– А почему не уйдешь? – спросил он. – Ведь ты свободный человек, достаточно известный, самостоятельный. Что тебя возле нее держит?
– Блин, ну как я уйду. – Я хватанул еще стакан вискаря. – Что я, мудак последний? Ты ж знаешь, сколько она для меня сделала.
– Не знаю, – покачал он головой. – Ты расскажи!
Блин, с чего тут начать рассказывать? С того, наверно, что Вац был моим самым лучшим другом. Не, так-то у меня пол-Москвы в корешах ходило, но он особенным был, таким, с которым всегда по кайфу.
Обретался я тогда с мамой-папой, научными работниками, на Обручева – академический райончик, чистые детки, все дела. Ну а потом пришли девяностые: лихая юность, клубешники, дискачи, рейв, марки… Такой расколбас мы со знакомыми перцами задвигали… Ладно, ближе к теме.
С Вацем мы в инсте познакомились, и я, конечно, рядом с ним считал себя офигенно продвинутым чуваком. Он-то детдомовец, ничего, считай, в жизни не видел, а я первый модный кекс московских дискотек. Однажды разговорились мы, и я предложил показать ему отвязное местечко, ну типа почти как сегодня. Вац согласился, рванули мы вечером в клуб, я у своих знакомых две марки взял, прикольные такие, с пингвинами. Мы их лизнули – и на танцпол колбаситься. Полночи у меня на стенах цветы распускались и из пола змеи выползали. Так таращило, что пипец!
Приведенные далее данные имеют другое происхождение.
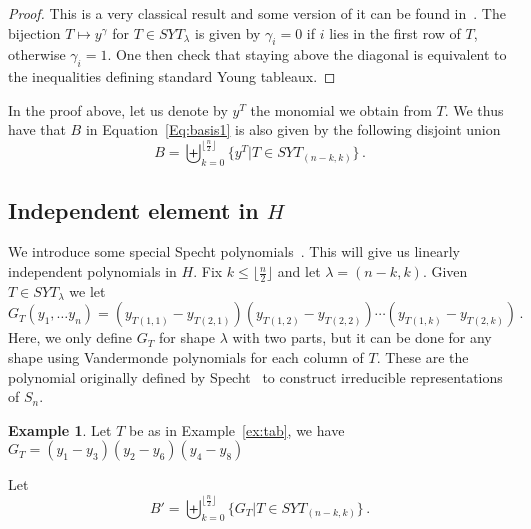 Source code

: \documentclass[12pt,reqno]{amsart}
\theoremstyle{plain}
\theoremstyle{definition}
\newtheorem{example}[theorem]{Example}
\begin{document}
\begin{proof}
This is a very classical result and some version of it can be found in~\cite{Stanley}. The bijection $T\mapsto y^\gamma$ for $T\in SYT_\lambda$ is  given by $\gamma_i=0$ if $i$ lies in the first row of $T$, otherwise $\gamma_i=1$. One then check that staying above the diagonal is equivalent to the inequalities defining standard  Young tableaux.
\end{proof}

In the proof above, let us denote by  $y^T$ the monomial we obtain from $T$. We thus have that $B$ in  Equation~\eqref{Eq:basis1} is also given by the following disjoint union
\begin{equation}\label{Eq:BinT}
	B=\biguplus_{k=0}^{ \lfloor \frac{n}{2} \rfloor} \big\{ y^T \big| T \in SYT_{(n-k,k)}\big\}\,.
\end{equation}


\subsection{Independent element in $H$}\label{ss:specht}
We introduce some special Specht polynomials~\cite{Specht}. This will give us linearly independent polynomials in $H$.
Fix $k\le \lfloor \frac{n}{2} \rfloor$ and let $\lambda=(n-k,k)$. Given $T\in SYT_\lambda$ we let
\begin{equation}\label{eq:Gpoly}
 G_T(y_1,\ldots y_n) = (y_{T(1,1)} - y_{T(2,1)})  (y_{T(1,2)} - y_{T(2,2)}) \cdots  (y_{T(1,k)} - y_{T(2,k)}) \,.
 \end{equation}
  Here, we only define $G_T$ for shape $\lambda$ with two parts, but it can be done for any shape using Vandermonde polynomials for each column of $T$. 
  These are  the polynomial originally  defined by Specht~\cite{Specht} to construct irreducible representations of $S_n$.
\begin{example}
  Let $T$ be as in Example~\ref{ex:tab}, we have $G_T=(y_1-y_3)(y_2-y_6)(y_4-y_8)$
\end{example}
Let
\begin{equation}\label{Eq:B2inT}
	B'=\biguplus_{k=0}^{ \lfloor \frac{n}{2} \rfloor} \big\{ G_T \big| T \in SYT_{(n-k,k)}\big\}\,.
\end{equation}
\end{document}
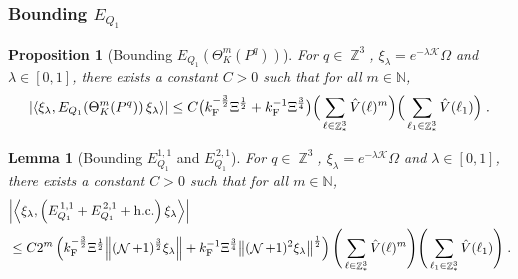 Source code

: \documentclass[12pt,a4paper]{article}
\numberwithin{equation}{section}
\newcommand{\cK}{\mathcal{K}}
\newcommand{\NNN}{\mathbb{N}}
\newcommand{\1}{\mathbb{I}}
\newcommand{\F}{\mathrm{F}}
\DeclareMathOperator{\Z}{\mathbb{Z}}
\DeclareMathOperator{\NN}{\mathcal{N}}
\newcommand{\half}{\frac{1}{2}}
\newcommand{\eva}[1]{\left\langle #1 \right\rangle}
\theoremstyle{plain}
\newtheorem{lemma}[theorem]{Lemma}
\newtheorem{proposition}[theorem]{Proposition}
\theoremstyle{definition}
\theoremstyle{remark}
\theoremstyle{plain}
\theoremstyle{definition}
\theoremstyle{remark}
\begin{document}
\subsubsection{Bounding $E_{Q_1}$}

\begin{proposition}[Bounding $E_{Q_1}(\Theta^m_{K}(P^q))$]\label{prop:finEQ1est}
For $ q \in \Z^3 $, $\xi_\lambda = e^{-\lambda \cK} \Omega$ and $ \lambda \in [0,1] $, there exists a constant $ C > 0 $ such that for all $ m \in \NNN $,
\begin{equation} \label{eq:finalEQ1est}
	\abs{\eva{\xi_\lambda, E_{Q_1}\!\left(\Theta^m_K(P^q)\right) \xi_\lambda}}
	\leq C \big( k_{\F}^{-\frac{3}{2}} \Xi^\half + k_{\F}^{-1}\Xi^{\frac{3}{4}} \big)
		\Big(\sum\limits_{\ell \in \Z^3_*} \hat{V}(\ell)^m\Big)
		\Big( \sum\limits_{\ell_1 \in \Z^3_*} \hat{V}(\ell_1) \Big) \;.
\end{equation}
\end{proposition}





\begin{lemma}[Bounding $E_{Q_1}^{1,1}$ and $E^{\,2,1}_{Q_1}$]\label{lem:EQ111}
For $ q \in \Z^3 $, $\xi_\lambda = e^{-\lambda \cK} \Omega$ and $ \lambda \in [0,1] $, there exists a constant $ C > 0 $ such that for all $ m \in \NNN $,
\begin{equation} \label{eq:estEQ111}
\begin{aligned}
	&\abs{\eva{\xi_\lambda,\left(E^{\,1,1}_{Q_1}+E^{\,2,1}_{Q_1}+\mathrm{h.c.}\right) \xi_\lambda }} \\
	&\leq C 2^m \left(
		k_{\F}^{-\frac{3}{2}} \Xi^\half \norm{ (\NN+1)^{\frac{3}{2}} \xi_\lambda }
		 + k_{\F}^{-1}\Xi^{\frac{3}{4}} \norm{ (\NN+1)^2\xi_\lambda}^\half \right) 
		\Bigg(\sum\limits_{\ell \in \Z^3_*} \hat{V}(\ell)^m\Bigg)\Bigg( \sum\limits_{\ell_1 \in \Z^3_*} \hat{V}(\ell_1) \Bigg) \;.
\end{aligned}
\end{equation}
\end{lemma}
\end{document}
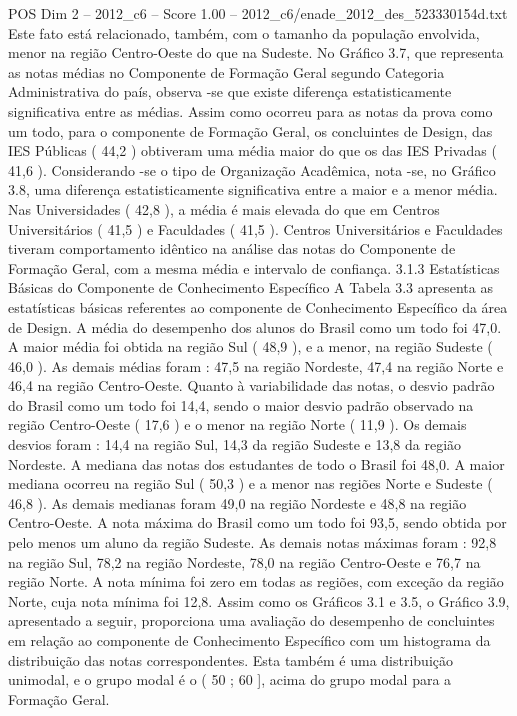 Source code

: \begin{textsample}{POS Dim 2 – 2012\_c6 – Score 1.00 – 2012\_c6/enade\_2012\_des\_523330154d.txt}
Este fato está relacionado, também, com o tamanho da população envolvida, menor na região Centro-Oeste do que na Sudeste.
No Gráfico 3.7, que representa as notas médias no Componente de Formação Geral segundo Categoria Administrativa do país, observa -se que existe diferença estatisticamente significativa entre as médias.
Assim como ocorreu para as notas da prova como um todo, para o componente de Formação Geral, os concluintes de Design, das IES Públicas ( 44,2 ) obtiveram uma média maior do que os das IES Privadas ( 41,6 ).
Considerando -se o tipo de Organização Acadêmica, nota -se, no Gráfico 3.8, uma diferença estatisticamente significativa entre a maior e a menor média.
Nas Universidades ( 42,8 ), a média é mais elevada do que em Centros Universitários ( 41,5 ) e Faculdades ( 41,5 ).
Centros Universitários e Faculdades tiveram comportamento idêntico na análise das notas do Componente de Formação Geral, com a mesma média e intervalo de confiança. 3.1.3 Estatísticas Básicas do Componente de Conhecimento Específico A Tabela 3.3 apresenta as estatísticas básicas referentes ao componente de Conhecimento Específico da área de Design.
A média do desempenho dos alunos do Brasil como um todo foi 47,0.
A maior média foi obtida na região Sul ( 48,9 ), e a menor, na região Sudeste ( 46,0 ).
As demais médias foram : 47,5 na região Nordeste, 47,4 na região Norte e 46,4 na região Centro-Oeste.
Quanto à variabilidade das notas, o desvio padrão do Brasil como um todo foi 14,4, sendo o maior desvio padrão observado na região Centro-Oeste ( 17,6 ) e o menor na região Norte ( 11,9 ).
Os demais desvios foram : 14,4 na região Sul, 14,3 da região Sudeste e 13,8 da região Nordeste.
A mediana das notas dos estudantes de todo o Brasil foi 48,0.
A maior mediana ocorreu na região Sul ( 50,3 ) e a menor nas regiões Norte e Sudeste ( 46,8 ).
As demais medianas foram 49,0 na região Nordeste e 48,8 na região Centro-Oeste.
A nota máxima do Brasil como um todo foi 93,5, sendo obtida por pelo menos um aluno da região Sudeste.
As demais notas máximas foram : 92,8 na região Sul, 78,2 na região Nordeste, 78,0 na região Centro-Oeste e 76,7 na região Norte.
A nota mínima foi zero em todas as regiões, com exceção da região Norte, cuja nota mínima foi 12,8.
Assim como os Gráficos 3.1 e 3.5, o Gráfico 3.9, apresentado a seguir, proporciona uma avaliação do desempenho de concluintes em relação ao componente de Conhecimento Específico com um histograma da distribuição das notas correspondentes.
Esta também é uma distribuição unimodal, e o grupo modal é o ( 50 ; 60 ], acima do grupo modal para a Formação Geral.

\end{textsample}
На рассвете – не помню как – оказались мы на смотровой на Воробьевых. Вац навалился на парапет и говорил куда-то в весенний, отдающий гарью воздух:
– Ты снова здесь? Как хорошо… Мне давно с тобой поговорить надо.
– Тебя, чувак, по ходу, таращит не по-детски, – со смехом хлопнул я его по плечу. – Вот он я – и не уходил никуда. Крутанская штука, скажи?
Он тоже рассмеялся, а потом заявил:
– Вообще, если честно, детский сад все это – унц-унц и глюки, никакой поэзии. Если уж употреблять, то такое, чтоб с Богом разговаривать можно было.
– А че, давай, – кивнул я. – А ты знаешь, где намутить?
Он поднял брови:
– Конечно.
На следующий день я спер у папаши из книжного шкафа какую-то толстенную фиговину с ятями, мы загнали ее в букинисте и поехали на Лубянку. Не успели выйти из метро и оглядеться, как мимо нас прошел какой-то мутный чувак и, толкнув Ваца плечом, пробормотал:
– Ищешь че?
– А есть че? – так же ответил Вац.
По ходу, это пароль и отзывы тут такие были. Через десять минут в какой-то зассанной подворотне мы взяли у него чек белого, забились в подъезд, на верхний этаж. Вац научил меня, как перетягивать руку жгутом, чтоб выступила вена, и я поймал свой первый приход.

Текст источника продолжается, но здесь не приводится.